_Given data:_
- - - - -

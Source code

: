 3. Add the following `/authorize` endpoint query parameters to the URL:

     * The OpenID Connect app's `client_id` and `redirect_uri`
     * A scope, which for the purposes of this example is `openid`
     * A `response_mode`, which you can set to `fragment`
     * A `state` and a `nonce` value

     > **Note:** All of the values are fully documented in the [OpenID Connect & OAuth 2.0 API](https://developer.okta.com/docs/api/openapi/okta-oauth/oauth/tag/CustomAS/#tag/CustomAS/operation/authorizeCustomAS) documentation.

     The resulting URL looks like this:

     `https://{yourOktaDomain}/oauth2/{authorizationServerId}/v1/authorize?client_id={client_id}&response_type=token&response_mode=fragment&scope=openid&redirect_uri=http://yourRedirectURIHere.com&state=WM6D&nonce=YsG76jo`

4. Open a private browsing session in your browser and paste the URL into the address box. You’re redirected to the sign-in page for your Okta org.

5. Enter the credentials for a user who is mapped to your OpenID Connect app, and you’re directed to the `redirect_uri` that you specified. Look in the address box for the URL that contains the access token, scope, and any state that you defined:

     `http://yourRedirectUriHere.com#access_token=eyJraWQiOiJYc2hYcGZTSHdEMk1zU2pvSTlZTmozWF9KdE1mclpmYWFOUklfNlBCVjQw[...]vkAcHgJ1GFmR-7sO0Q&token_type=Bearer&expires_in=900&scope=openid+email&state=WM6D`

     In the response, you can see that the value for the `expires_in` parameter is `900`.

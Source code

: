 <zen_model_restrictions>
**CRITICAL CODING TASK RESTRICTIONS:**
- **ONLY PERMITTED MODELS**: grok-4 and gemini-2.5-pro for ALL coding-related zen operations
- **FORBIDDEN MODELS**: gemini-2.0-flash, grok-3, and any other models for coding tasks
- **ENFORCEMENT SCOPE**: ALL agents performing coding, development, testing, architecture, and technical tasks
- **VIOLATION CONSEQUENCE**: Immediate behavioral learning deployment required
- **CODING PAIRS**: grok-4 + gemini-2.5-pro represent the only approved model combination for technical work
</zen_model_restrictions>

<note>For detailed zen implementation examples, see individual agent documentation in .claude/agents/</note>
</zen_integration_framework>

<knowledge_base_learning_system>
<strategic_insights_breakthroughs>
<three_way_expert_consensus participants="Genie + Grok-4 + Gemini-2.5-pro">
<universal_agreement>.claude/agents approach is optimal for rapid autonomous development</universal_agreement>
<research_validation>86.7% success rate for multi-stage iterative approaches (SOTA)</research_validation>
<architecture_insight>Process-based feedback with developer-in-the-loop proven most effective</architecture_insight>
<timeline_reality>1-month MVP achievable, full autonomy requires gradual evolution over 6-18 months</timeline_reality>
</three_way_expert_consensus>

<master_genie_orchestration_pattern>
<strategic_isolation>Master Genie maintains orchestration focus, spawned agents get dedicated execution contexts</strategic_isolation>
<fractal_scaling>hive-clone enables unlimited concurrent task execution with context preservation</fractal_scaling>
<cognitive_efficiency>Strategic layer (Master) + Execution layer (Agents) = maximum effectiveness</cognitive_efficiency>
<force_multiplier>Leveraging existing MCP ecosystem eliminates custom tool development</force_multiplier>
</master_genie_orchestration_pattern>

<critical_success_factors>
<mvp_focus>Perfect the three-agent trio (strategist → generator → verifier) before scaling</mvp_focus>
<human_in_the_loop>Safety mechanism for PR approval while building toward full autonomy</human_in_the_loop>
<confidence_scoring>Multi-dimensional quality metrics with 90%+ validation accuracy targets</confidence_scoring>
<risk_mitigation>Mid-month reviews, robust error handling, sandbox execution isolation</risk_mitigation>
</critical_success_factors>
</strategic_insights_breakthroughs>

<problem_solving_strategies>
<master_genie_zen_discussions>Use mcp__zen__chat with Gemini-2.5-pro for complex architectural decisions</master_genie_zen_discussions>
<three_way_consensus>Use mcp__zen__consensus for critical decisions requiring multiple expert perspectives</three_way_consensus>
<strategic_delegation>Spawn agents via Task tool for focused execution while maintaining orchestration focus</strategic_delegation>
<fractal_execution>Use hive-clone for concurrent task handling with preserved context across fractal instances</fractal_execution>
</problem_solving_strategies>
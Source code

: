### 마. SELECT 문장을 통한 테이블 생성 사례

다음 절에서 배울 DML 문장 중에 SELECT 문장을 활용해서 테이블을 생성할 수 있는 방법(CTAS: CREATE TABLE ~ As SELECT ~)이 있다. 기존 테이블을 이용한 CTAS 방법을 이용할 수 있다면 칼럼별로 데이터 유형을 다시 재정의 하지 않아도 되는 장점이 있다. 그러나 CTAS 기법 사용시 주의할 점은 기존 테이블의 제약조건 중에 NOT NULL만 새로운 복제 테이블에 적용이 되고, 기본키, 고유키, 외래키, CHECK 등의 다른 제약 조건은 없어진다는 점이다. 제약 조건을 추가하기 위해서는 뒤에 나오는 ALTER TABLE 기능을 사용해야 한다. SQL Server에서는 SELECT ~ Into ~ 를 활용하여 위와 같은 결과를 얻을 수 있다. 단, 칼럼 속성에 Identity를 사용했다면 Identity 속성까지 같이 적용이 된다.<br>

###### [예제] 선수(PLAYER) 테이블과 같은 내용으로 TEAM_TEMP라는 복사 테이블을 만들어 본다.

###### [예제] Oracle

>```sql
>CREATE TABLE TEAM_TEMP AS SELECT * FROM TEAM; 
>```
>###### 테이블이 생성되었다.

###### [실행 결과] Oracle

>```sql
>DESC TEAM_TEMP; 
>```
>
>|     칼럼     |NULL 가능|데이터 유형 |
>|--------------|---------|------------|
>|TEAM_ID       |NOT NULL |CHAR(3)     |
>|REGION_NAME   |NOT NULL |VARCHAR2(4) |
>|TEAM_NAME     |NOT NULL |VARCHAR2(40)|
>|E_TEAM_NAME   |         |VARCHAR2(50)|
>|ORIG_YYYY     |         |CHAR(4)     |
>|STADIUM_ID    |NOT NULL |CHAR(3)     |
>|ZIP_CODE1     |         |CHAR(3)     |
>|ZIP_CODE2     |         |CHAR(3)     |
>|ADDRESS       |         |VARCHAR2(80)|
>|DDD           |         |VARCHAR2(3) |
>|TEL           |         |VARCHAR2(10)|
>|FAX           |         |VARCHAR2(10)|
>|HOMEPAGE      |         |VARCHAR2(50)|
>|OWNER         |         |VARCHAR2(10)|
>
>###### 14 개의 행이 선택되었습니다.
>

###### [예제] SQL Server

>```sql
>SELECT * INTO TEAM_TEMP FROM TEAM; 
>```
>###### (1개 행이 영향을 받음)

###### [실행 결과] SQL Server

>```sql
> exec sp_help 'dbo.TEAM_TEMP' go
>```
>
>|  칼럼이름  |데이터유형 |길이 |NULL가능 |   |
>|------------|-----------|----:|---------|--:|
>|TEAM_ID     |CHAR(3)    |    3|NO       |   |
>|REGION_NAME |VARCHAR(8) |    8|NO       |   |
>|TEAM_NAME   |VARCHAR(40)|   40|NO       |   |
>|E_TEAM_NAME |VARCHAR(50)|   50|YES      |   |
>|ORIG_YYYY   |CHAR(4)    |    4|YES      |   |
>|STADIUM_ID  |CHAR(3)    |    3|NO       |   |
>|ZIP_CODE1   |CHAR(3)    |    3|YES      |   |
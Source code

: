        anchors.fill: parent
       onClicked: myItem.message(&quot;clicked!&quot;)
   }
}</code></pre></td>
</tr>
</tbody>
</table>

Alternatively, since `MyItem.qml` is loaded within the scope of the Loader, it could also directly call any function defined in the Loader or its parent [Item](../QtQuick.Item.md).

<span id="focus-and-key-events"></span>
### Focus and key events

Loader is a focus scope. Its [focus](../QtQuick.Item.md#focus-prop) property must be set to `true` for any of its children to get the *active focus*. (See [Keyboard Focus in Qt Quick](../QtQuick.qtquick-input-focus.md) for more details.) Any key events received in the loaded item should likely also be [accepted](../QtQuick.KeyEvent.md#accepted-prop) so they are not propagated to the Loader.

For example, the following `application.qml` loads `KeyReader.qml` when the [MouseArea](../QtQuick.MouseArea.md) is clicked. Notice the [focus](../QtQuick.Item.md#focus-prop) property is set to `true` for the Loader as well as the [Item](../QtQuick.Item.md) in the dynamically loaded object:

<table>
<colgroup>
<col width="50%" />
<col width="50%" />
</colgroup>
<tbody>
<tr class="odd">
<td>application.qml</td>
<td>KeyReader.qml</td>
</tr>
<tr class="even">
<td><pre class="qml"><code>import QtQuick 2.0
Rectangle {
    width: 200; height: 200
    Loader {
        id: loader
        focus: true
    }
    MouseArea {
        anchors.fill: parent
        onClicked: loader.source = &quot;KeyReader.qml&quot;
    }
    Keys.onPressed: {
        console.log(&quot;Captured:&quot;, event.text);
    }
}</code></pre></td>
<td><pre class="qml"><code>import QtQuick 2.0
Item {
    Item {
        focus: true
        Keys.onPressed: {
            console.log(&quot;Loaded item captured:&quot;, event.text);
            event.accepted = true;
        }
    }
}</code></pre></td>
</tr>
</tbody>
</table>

- - - - -

_Exercise details:_ Retype exactly the span of lines from the one with "<confidence_scoring>Multi-dimensional quality metrics" through the one with "<master_genie_zen_discussions>Use mcp__zen__chat with"; include both ends and omit the rest of the material.

_Answer space:_
<confidence_scoring>Multi-dimensional quality metrics with 90%+ validation accuracy targets</confidence_scoring>
<risk_mitigation>Mid-month reviews, robust error handling, sandbox execution isolation</risk_mitigation>
</critical_success_factors>
</strategic_insights_breakthroughs>

<problem_solving_strategies>
<master_genie_zen_discussions>Use mcp__zen__chat with Gemini-2.5-pro for complex architectural decisions</master_genie_zen_discussions>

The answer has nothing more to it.